ピンホールカメラを作っちゃおう!part2!!

今回のわくわく科学実験室は前回よりパワーアップさせた「時を切り取れ!カメラを作ろう~暴け光の正体~」です実は今年の春。新型インフルエンザの流行により、残念ながらわくわく科学実験教室は中止となってしまったため、今年は年に1回だけの実施になってしまいました。楽しみにしてくれていた6年生は、口々に「こんなに楽しいんやったら、もっとやりたかった!!」と言ってくれました。さあ、そんな楽しかった今回のわくわく科学実験室!写真は、担当の濱田先生と小さな科学者たちです。(11/7、11/8、11/14、11/15、11/21、11/22 計6回6校で実施)

 

光は折れ曲がる!と知っていても、実際に目の当たりにすると、言葉では言い表せない感動が。教室に「わぁ!」という歓声が上がります。レーザーの実験は毎回好評です。

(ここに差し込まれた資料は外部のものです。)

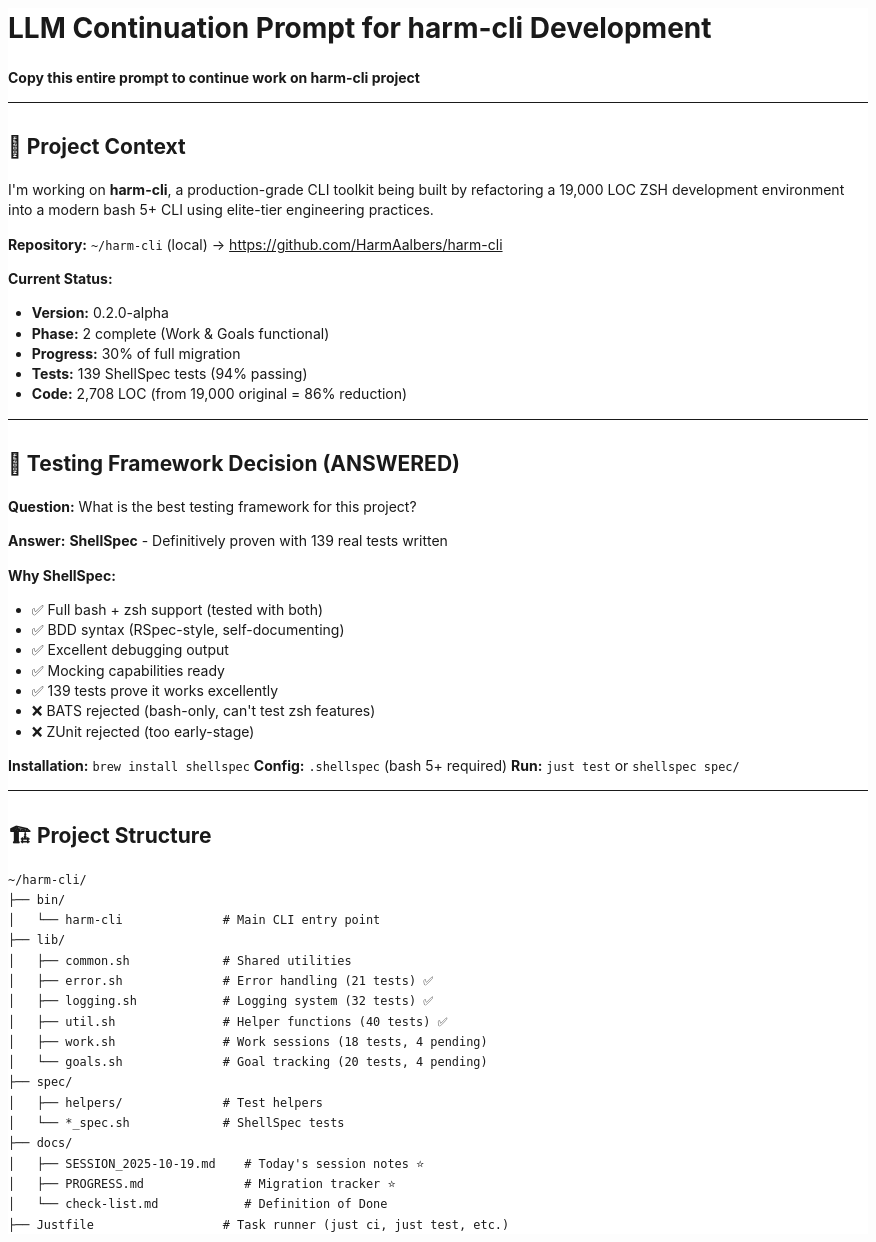 # LLM Continuation Prompt for harm-cli Development

**Copy this entire prompt to continue work on harm-cli project**

---

## 📍 Project Context

I'm working on **harm-cli**, a production-grade CLI toolkit being built by refactoring a 19,000 LOC ZSH development environment into a modern bash 5+ CLI using elite-tier engineering practices.

**Repository:** `~/harm-cli` (local) → https://github.com/HarmAalbers/harm-cli

**Current Status:**

- **Version:** 0.2.0-alpha
- **Phase:** 2 complete (Work & Goals functional)
- **Progress:** 30% of full migration
- **Tests:** 139 ShellSpec tests (94% passing)
- **Code:** 2,708 LOC (from 19,000 original = 86% reduction)

---

## 🎯 Testing Framework Decision (ANSWERED)

**Question:** What is the best testing framework for this project?

**Answer:** **ShellSpec** - Definitively proven with 139 real tests written

**Why ShellSpec:**

- ✅ Full bash + zsh support (tested with both)
- ✅ BDD syntax (RSpec-style, self-documenting)
- ✅ Excellent debugging output
- ✅ Mocking capabilities ready
- ✅ 139 tests prove it works excellently
- ❌ BATS rejected (bash-only, can't test zsh features)
- ❌ ZUnit rejected (too early-stage)

**Installation:** `brew install shellspec`
**Config:** `.shellspec` (bash 5+ required)
**Run:** `just test` or `shellspec spec/`

---

## 🏗️ Project Structure

```
~/harm-cli/
├── bin/
│   └── harm-cli              # Main CLI entry point
├── lib/
│   ├── common.sh             # Shared utilities
│   ├── error.sh              # Error handling (21 tests) ✅
│   ├── logging.sh            # Logging system (32 tests) ✅
│   ├── util.sh               # Helper functions (40 tests) ✅
│   ├── work.sh               # Work sessions (18 tests, 4 pending)
│   └── goals.sh              # Goal tracking (20 tests, 4 pending)
├── spec/
│   ├── helpers/              # Test helpers
│   └── *_spec.sh             # ShellSpec tests
├── docs/
│   ├── SESSION_2025-10-19.md    # Today's session notes ⭐
│   ├── PROGRESS.md              # Migration tracker ⭐
│   └── check-list.md            # Definition of Done
├── Justfile                  # Task runner (just ci, just test, etc.)
```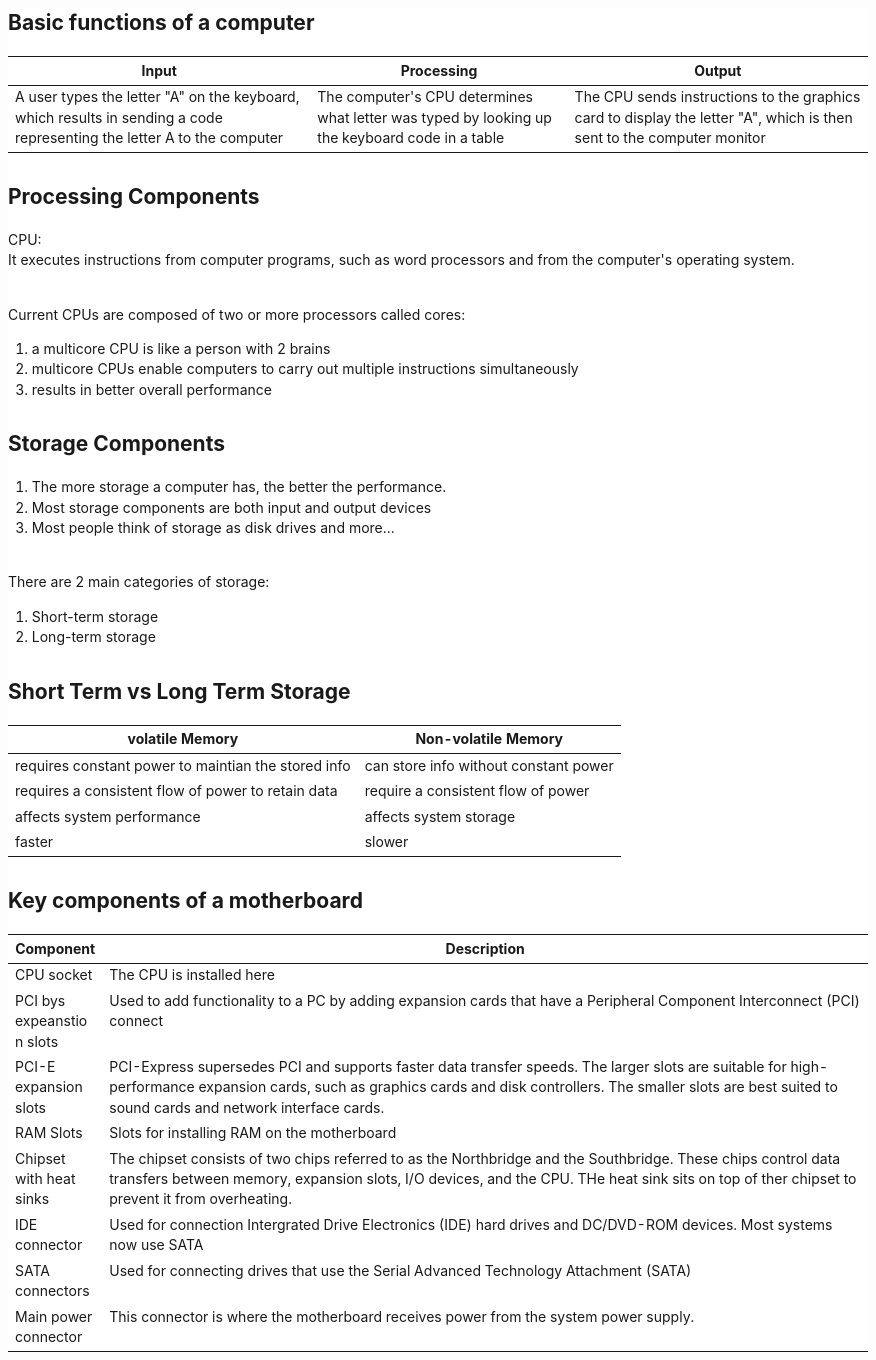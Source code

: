 ## Basic functions of a computer
| Input | Processing | Output |
|---|---|---|
| A user types the letter "A" on the keyboard, which results in sending a code representing the letter A to the computer | The computer's CPU determines what letter was typed by looking up the keyboard code in a table | The CPU sends instructions to the graphics card to display the letter "A", which is then sent to the computer monitor |

## Processing Components
CPU:<br>
It executes instructions from computer programs, such as word processors and from the computer's operating system.<br><br>

Current CPUs are composed of two or more processors called cores:<br>
1) a multicore CPU is like a person with 2 brains
2) multicore CPUs enable computers to carry out multiple instructions simultaneously
3) results in better overall performance

## Storage Components
1) The more storage a computer has, the better the performance.<br>
2) Most storage components are both input and output devices<br>
3) Most people think of storage as disk drives and more...<br><br>

There are 2 main categories of storage:
1) Short-term storage
2) Long-term storage

## Short Term vs Long Term Storage
| volatile Memory | Non-volatile Memory |
|---|---|
| requires constant power to maintian the stored info | can store info without constant power |
| requires a consistent flow of power to retain data | require a consistent flow of power |
| affects system performance | affects system storage |
| faster | slower |

## Key components of a motherboard
| Component | Description |
|---|---|
| CPU socket | The CPU is installed here|
| PCI bys expeanstion slots | Used to add functionality to a PC by adding expansion cards that have a Peripheral Component Interconnect (PCI) connect |
| PCI-E expansion slots | PCI-Express supersedes PCI and supports faster data transfer speeds. The larger slots are suitable for high-performance expansion cards, such as graphics cards and disk controllers. The smaller slots are best suited to sound cards and network interface cards. |
| RAM Slots | Slots for installing RAM on the motherboard |
| Chipset with heat sinks | The chipset consists of two chips referred to as the Northbridge and the Southbridge. These chips control data transfers between memory, expansion slots, I/O devices, and the CPU. THe heat sink sits on top of ther chipset to prevent it from overheating. |
| IDE connector | Used for connection Intergrated Drive Electronics (IDE) hard drives and DC/DVD-ROM devices. Most systems now use SATA |
| SATA connectors | Used for connecting drives that use the Serial Advanced Technology Attachment (SATA) |
| Main power connector | This connector is where the motherboard receives power from the system power supply. |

写真はわかりやすいように明るくしてありますが、実際は真っ暗闇。でもみんなのボルテージはMAX!いつもは見えないものが見えるって、すごいね!

 

レンズをダンボールに貼り付けただけのシンプルな装置からか、ぼんやりした映像を想像していた子どもたち。スクリーンにうつった鮮明な映像におどろきの様子。

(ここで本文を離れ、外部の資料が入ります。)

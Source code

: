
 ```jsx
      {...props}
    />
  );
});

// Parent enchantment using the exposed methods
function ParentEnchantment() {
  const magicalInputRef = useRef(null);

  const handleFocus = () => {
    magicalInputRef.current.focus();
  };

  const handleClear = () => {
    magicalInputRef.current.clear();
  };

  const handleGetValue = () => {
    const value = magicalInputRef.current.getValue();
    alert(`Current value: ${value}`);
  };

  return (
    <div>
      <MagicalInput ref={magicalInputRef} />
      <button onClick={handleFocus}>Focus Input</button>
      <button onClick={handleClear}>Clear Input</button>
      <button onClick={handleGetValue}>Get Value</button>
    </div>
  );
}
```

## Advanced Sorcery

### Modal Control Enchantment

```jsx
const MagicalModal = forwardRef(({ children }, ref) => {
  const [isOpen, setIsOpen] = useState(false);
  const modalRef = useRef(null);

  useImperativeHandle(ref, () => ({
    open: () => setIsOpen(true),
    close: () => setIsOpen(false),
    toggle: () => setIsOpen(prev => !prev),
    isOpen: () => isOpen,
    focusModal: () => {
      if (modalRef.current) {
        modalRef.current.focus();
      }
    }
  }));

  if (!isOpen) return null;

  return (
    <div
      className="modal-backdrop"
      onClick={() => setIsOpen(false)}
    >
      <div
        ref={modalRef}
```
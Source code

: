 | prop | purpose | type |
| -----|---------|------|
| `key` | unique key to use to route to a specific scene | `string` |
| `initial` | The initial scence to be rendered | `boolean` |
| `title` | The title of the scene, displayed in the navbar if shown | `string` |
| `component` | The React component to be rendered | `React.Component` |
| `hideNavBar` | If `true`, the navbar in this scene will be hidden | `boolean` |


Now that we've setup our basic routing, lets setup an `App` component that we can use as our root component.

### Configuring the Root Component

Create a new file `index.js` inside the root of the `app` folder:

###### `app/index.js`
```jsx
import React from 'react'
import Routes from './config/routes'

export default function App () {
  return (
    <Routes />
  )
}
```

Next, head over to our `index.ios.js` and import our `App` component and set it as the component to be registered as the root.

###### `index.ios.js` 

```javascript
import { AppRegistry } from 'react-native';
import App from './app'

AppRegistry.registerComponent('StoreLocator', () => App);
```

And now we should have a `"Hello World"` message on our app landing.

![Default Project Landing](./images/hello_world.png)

家でも作れる?と早速創作意欲をかきたてられた生徒も。

「スクリーンのかわりにフィルムを置くと・・・」説明も半
ば、「カメラだ!」と教室内から声が。

 

レンズを使わなくてもいいのが、ピンホールカメラの魅力。明るさはないものの、レンズのかわりに小さな穴をあけただけのものでも十分に映像がうつります。

ただ、周りを暗くしないと映像が見えないので、暗幕をかぶっての鑑賞。妙なカッコで嫌がりつつも興味津々。

 

「光は波である。」という高校内容。偏向板という特殊なフィルムを使って七色に輝くセロハンを見ています。この偏向板を使えば、反射して見にくいホワイトボードの文字もはっきりと見ることができます。

不思議な板を思い思いに回転させるなど、ただいま没頭中。

 

いよいよ後半はカメラづくり。

フィルムには一切光を当ててはいけません。したがって、まずは暗箱の製作です。

この暗箱の中で、フィルムのセットや写真の現像を行います。念入りに光が漏れないかチェックしながら・・・。
子どもたちの手にも自然と熱が入ります。

 

ようやく完成した暗箱。早速手をつっこんでみる子どもたち。

自分で工作してつくったものは愛着もひとしお。これをどうやって使うのかな?イメージを膨らまします。

「よしっ!何回も練習したから、もう本番はばっちりや!」
カメラを向けるとみんな満面の笑顔!早くも本番が待ちきれない様子!

 

暗箱の使い方やカメラの使い方、現像の仕方・・・と注意点も多く、コツもいるので、皆、真剣に説明を聞いています。うまくできるかな?

カメラはスチール製の貯金箱をアルミテープでふさぎ、針で穴をあけ出来上がり。「えっ?これで終わり?」と子どもたちは驚きます。本当にキレイな写真が撮れるのか心配する生徒も。

 

さあ、撮影です。相談の結果、まずは全員そろって自分の顔を撮影。うまく撮れるかな?
シャッタースピードは約10~15秒。「じっとしててね!」といっても、ワクワクドキドキ感で思わず顔がふるえます。
みんな本当にたのしそう!

でも真剣真剣…

 

シャッタースピードが長い特徴を利用して、少しずつ手を動かして、千手観音のような写真を残した生徒もいました!このとき彼は、間違いなくヒーローでしたよ!

みんなが持ってるカメラとはちょっと違うけど、ちゃんと自分の顔が写っているのをみてみんな感動!仕組みもちゃんと勉強してから作ったから、感動もひとしおです。

【濱田先生よりメッセージ】

カメラが世に誕生したのは、今から約200年前。今回のわくわく科学実験室は、長い年月を隔てて、今ここにカメラの誕生が再現されたかのような光景でした。

今日、参加してくれた子どもたちがいつか、人類にとって有益となる、新しいものを作り出すのかもしれません。私たちはそんな第一歩を目の当たりにしたのかもしれません。

そんなことを思いながら、自分の作ったカメラを、大事に胸に抱えて帰る子どもたちを見送ったのでした。

前回のピンホールカメラは新作だったので装置が大きく、うまく撮影できないことも何度かありました。そこで仕組みをもっと改良し、よりやりやすく撮影しやすいものに変更しました。そのおかげで今回はほぼ失敗することなく撮影をしてもらうことができ、子どもたちの満足そうな表情をたくさんみることができました!また次回に向けて新しく「わくわく」できる実験を考えていきたいと思います!